Апыхтин не ответил – в кабинет вошла Алла Петровна и внесла на подносе две чашечки растворимого кофе, лимонные кружочки, посыпанные сахаром, коньяк. По острому взгляду, который поэт бросил на бутылку, Апыхтин понял, что тот оценил и качество коньяка, и то, что бутылка открыта всего минуту назад, и то, что тонкие стаканы на подносе достаточно емкие, в них наверняка войдет граммов по сто пятьдесят. Еще не выпив ни глотка, не вдохнув запаха коньяка, Чувьюров вроде как слегка захмелел.
– Представляете, две книги были набраны в Москве, в разных издательствах! Две книги! Итог жизни! И оба набора рассыпали. Невыгодно, говорят. Пишите, говорят, детективы!
– Значит, надо писать детективы! – подхватил Апыхтин, щедро наливая коньяк в стаканы. Знал искуситель, твердо знал, что и об этом сложатся легенды, и о глотке коньяка будут стихи в его честь.

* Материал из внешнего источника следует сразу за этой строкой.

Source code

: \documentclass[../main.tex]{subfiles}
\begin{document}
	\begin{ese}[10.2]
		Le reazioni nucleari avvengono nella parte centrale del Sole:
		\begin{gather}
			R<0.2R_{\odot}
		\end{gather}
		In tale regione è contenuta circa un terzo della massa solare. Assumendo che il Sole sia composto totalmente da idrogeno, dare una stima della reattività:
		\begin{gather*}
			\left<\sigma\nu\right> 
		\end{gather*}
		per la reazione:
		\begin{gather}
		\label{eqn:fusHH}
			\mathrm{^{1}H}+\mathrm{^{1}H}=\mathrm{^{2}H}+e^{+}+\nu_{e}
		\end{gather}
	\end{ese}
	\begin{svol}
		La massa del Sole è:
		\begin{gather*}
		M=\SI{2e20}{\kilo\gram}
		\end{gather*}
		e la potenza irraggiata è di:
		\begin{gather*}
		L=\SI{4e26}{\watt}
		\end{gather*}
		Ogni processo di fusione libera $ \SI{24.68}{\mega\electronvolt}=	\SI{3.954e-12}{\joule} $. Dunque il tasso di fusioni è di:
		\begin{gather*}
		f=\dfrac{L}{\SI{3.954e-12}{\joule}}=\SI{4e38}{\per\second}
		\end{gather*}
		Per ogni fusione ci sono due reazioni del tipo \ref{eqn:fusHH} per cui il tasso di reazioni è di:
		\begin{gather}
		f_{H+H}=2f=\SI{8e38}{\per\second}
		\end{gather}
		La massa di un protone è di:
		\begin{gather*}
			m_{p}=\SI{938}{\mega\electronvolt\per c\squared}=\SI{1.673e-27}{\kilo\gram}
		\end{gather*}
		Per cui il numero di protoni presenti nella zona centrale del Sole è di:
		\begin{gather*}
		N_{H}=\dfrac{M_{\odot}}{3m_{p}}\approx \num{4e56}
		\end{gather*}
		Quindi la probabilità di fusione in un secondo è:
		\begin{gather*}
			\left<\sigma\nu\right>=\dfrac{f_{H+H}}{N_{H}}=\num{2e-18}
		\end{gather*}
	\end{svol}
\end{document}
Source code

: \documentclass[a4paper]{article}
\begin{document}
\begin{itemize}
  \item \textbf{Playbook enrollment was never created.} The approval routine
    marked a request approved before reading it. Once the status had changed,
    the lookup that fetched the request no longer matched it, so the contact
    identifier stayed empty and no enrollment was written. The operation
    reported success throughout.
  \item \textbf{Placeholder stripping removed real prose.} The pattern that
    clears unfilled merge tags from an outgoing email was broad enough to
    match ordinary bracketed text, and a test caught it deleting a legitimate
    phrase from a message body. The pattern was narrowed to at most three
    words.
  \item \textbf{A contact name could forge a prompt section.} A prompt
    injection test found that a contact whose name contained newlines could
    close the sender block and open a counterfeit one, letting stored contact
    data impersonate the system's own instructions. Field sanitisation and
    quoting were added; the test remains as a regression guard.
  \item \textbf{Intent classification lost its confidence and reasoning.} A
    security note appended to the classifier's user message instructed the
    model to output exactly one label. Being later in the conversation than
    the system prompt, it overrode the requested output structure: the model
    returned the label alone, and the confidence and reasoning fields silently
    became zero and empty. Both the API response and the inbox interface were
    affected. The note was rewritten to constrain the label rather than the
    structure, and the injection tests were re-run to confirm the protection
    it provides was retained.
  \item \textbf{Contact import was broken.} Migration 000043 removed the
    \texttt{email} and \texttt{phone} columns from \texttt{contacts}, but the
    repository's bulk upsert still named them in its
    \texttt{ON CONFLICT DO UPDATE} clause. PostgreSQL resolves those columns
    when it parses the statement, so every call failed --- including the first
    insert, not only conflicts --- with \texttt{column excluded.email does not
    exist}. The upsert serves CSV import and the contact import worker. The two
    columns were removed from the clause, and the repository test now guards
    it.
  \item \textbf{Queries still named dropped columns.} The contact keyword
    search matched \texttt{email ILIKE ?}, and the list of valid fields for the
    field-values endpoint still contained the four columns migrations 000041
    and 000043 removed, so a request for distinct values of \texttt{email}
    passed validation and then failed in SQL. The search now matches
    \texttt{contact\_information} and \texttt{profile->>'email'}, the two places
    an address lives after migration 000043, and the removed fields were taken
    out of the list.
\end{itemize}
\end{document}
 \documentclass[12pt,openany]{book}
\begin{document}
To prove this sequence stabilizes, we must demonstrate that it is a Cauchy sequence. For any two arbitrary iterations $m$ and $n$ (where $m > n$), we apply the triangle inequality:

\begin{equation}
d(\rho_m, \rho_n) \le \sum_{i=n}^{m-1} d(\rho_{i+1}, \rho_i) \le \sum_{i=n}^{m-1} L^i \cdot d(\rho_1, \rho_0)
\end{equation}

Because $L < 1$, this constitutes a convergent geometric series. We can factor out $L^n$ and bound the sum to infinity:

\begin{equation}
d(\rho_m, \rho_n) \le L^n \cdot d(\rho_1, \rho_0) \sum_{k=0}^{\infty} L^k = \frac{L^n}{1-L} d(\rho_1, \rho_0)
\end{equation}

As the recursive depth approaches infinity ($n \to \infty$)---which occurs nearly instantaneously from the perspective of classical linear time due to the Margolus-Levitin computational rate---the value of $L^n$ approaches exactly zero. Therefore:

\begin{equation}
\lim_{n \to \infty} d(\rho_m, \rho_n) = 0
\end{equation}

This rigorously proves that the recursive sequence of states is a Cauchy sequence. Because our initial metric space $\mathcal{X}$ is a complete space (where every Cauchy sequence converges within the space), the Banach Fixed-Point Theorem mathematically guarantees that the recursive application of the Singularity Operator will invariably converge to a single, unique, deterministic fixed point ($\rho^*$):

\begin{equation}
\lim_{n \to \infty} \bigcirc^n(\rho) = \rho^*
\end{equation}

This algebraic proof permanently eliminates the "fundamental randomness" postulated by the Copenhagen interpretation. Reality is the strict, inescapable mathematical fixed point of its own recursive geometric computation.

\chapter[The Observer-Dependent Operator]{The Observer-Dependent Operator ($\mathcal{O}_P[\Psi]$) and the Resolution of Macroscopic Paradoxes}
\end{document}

– Детективы – особая статья, – печально заметил поэт, поднимая свой стакан. – Изобретательный ум, взгляд на жизнь... Как бы это выразиться...
– Не столь трепетный? – уважительно спросил Апыхтин, и это был его первый выпад, неосторожный, незапланированный. – Выпьем, – сказал он, уходя в тень, не настаивая на своем вопросе, а даже как бы о нем и позабыв.
Поэт выпил до дна, замер на какое-то время, прислушался к себе и, словно убедившись, что все получилось так, как и задумывалось, с облегчением поставил стакан на столик.
– Да, можно и так сказать, – проговорил он уже твердо, даже с некоторым вызовом, видимо, коньяк придал ему уверенности в том, что живет он достойно и по совести. – Не столь трепетный. Это вы правильно изволили заметить. – В его словах зазвучали нотки горделивой церемонности.
– Итак – деньги? – Апыхтин безжалостно оборвал поэта, уже готового излиться чувствами, мыслями, а то и стихами.
– Да, Владимир Николаевич, да... С сожалением приходится признать, что мы пришли к тому времени, когда все упирается в деньги.
– Для этого не надо было никуда идти, – жестко заметил Апыхтин – поэт ему надоел, а кроме того, легкий, почти неуловимый выпад Чувьюрова почему-то его задел, он почувствовал, что старикашка, сидящий перед ним, бывает другим – горделивым, обидчивым, под хмельком даже готовым оскорбить человека, который отнесется к нему недостаточно уважительно. – Для этого не надо было никуда идти, – повторил Апыхтин. – Всегда и все рано или поздно упиралось в деньги. Разве вы этого не знали раньше?
– Как-то о другом были мысли, – ответил поэт, и эти слова тоже не понравились Апыхтину – в них прозвучала почти неуловимая нотка превосходства. Дескать, вы о деньгах, а мы внизу-то о духовном помышляем, может быть, даже о возвышенном.
– Главное, чтобы были мысли-то! – рассмеялся Апыхтин, осаживая поэта. – О чем пишете, Серафим Иванович?
– Как вам сказать... – Коньяк разбирал старикашку все сильнее, и теперь у него уже пошли жесты – этак раздумчиво он раскрыл мятую, как у обезьянки, ладошку и отвел ее в сторону. – Знаете ли, поэтическое восприятие жизни, художественное осмысление происходящего, объяснение в любви к этому прекрасному миру... – Поэт развел в стороны обе ладошки, как бы показывая Апыхтину тот мир, о котором он пишет с любовью, может быть, даже с восторгом, мир, ему, банкиру, недоступный.
– Это здорово! – искренне воскликнул Апыхтин. – Президента в стихах не материте?